The ahumanity Kahler refers to can be further seen as a continuation of
Adorno's theory of reification. In the case of Japan, it was Hiroshima which
permanently changed the relationship between science, ethics and literature.
Accordingly, Treat points out: Japan, so committed since the mid-nineteenth century
to an Enlightenment faith in science and its promised progress, found itself betrayed
by the use of nuclear weapons in a way that Western thinkers, already made cynical
by one world war, may not have been (4). It is within this framework that Sartre's
influence on postwar Japanese and atomic bomb literature becomes particularly selfevident.

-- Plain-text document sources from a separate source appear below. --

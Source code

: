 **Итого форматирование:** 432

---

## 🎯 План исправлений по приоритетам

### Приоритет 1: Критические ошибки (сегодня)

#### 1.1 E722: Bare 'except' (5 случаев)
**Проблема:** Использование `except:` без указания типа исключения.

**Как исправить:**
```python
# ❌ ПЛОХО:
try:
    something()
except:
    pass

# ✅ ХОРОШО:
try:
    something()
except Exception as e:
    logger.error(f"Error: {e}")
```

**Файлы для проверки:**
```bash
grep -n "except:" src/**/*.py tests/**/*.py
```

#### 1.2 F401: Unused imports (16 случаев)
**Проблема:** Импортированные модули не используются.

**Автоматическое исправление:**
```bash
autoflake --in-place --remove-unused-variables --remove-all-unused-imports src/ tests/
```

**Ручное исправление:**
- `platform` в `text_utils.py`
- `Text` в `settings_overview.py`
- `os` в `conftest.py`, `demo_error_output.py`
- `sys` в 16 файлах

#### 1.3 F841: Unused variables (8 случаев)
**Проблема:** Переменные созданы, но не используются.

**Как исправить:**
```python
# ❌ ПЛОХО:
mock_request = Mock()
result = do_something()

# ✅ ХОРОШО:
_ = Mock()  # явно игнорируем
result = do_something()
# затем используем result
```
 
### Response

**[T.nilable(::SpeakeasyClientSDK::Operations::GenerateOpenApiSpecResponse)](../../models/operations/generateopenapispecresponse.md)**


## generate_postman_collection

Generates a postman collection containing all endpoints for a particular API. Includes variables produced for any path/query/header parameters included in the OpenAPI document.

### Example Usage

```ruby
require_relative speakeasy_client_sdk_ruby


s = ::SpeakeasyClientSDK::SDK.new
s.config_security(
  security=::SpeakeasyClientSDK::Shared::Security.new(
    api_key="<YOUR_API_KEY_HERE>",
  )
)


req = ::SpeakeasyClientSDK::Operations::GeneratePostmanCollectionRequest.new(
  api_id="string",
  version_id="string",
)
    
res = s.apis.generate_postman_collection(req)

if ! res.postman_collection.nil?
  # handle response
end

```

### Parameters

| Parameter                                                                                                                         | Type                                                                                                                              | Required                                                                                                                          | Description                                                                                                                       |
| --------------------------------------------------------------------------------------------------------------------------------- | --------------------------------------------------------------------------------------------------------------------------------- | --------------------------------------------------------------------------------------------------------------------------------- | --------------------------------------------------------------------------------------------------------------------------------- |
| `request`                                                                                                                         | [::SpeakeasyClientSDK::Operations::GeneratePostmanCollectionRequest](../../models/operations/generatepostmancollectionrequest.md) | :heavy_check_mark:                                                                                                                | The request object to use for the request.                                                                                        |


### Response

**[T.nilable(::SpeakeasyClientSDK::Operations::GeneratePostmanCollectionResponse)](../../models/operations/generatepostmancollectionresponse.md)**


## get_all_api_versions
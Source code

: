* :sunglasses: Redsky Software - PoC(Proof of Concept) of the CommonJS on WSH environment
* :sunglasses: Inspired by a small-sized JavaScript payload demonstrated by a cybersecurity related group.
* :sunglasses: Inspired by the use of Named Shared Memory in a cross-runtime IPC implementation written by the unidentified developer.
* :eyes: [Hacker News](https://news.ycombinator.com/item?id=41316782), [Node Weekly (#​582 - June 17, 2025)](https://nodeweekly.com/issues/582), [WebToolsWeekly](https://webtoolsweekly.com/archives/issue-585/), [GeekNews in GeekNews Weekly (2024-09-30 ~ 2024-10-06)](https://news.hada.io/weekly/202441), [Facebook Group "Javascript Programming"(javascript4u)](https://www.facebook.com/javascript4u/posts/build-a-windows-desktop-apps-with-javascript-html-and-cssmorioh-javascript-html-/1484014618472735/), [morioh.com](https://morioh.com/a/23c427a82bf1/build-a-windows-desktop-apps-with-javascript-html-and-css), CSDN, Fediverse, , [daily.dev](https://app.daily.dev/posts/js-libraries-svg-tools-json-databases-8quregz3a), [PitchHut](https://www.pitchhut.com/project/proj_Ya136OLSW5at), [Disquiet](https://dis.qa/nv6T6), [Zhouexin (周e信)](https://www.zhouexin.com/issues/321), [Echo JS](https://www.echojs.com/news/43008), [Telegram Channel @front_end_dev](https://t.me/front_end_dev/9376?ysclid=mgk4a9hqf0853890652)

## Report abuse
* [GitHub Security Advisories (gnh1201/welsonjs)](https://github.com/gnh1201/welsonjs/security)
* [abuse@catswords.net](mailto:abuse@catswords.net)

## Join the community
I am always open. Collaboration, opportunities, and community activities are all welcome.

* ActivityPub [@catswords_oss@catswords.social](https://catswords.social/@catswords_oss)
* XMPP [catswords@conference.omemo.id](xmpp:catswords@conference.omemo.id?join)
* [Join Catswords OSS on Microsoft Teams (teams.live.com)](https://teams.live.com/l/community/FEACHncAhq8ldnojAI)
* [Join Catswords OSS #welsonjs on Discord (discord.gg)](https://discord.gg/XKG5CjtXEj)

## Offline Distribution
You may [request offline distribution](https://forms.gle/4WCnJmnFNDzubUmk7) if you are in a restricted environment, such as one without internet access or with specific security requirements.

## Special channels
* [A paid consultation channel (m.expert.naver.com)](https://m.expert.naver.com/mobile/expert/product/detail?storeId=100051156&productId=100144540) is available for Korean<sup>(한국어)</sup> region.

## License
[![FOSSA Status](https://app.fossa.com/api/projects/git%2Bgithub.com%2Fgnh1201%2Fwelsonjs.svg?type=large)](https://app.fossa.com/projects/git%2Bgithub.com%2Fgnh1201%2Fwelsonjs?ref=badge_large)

Thus, existentialism may have soon depleted in other parts of the world; in
Japan, however, many major writers still explicitly cited the precepts of French
existentialism as part of their own personal philosophical and political orientations

(Treat 429). Thus, in the preface to an anthology of atomic bomb short fiction,
Kenzaburo Oe, one of the main architects of the theory of post-Hiroshima literature,
defines the role of literature in the following way:
I have come to realize anew that the short stories included herein are not merely literary
expressions, composed by looking back at the past, of what happened at Hiroshima and
Nagasaki in the summer of 1945. They are also highly significant vehicles for thinking about
the contemporary world over which hangs the awesome threat of vastly expanded nuclear
arsenals. They are, that is, a means for stirring our imaginative powers to consider the
fundamental conditions of human existence; they are relevant to the present and to our
movement toward all tomorrows (Oe 15-16).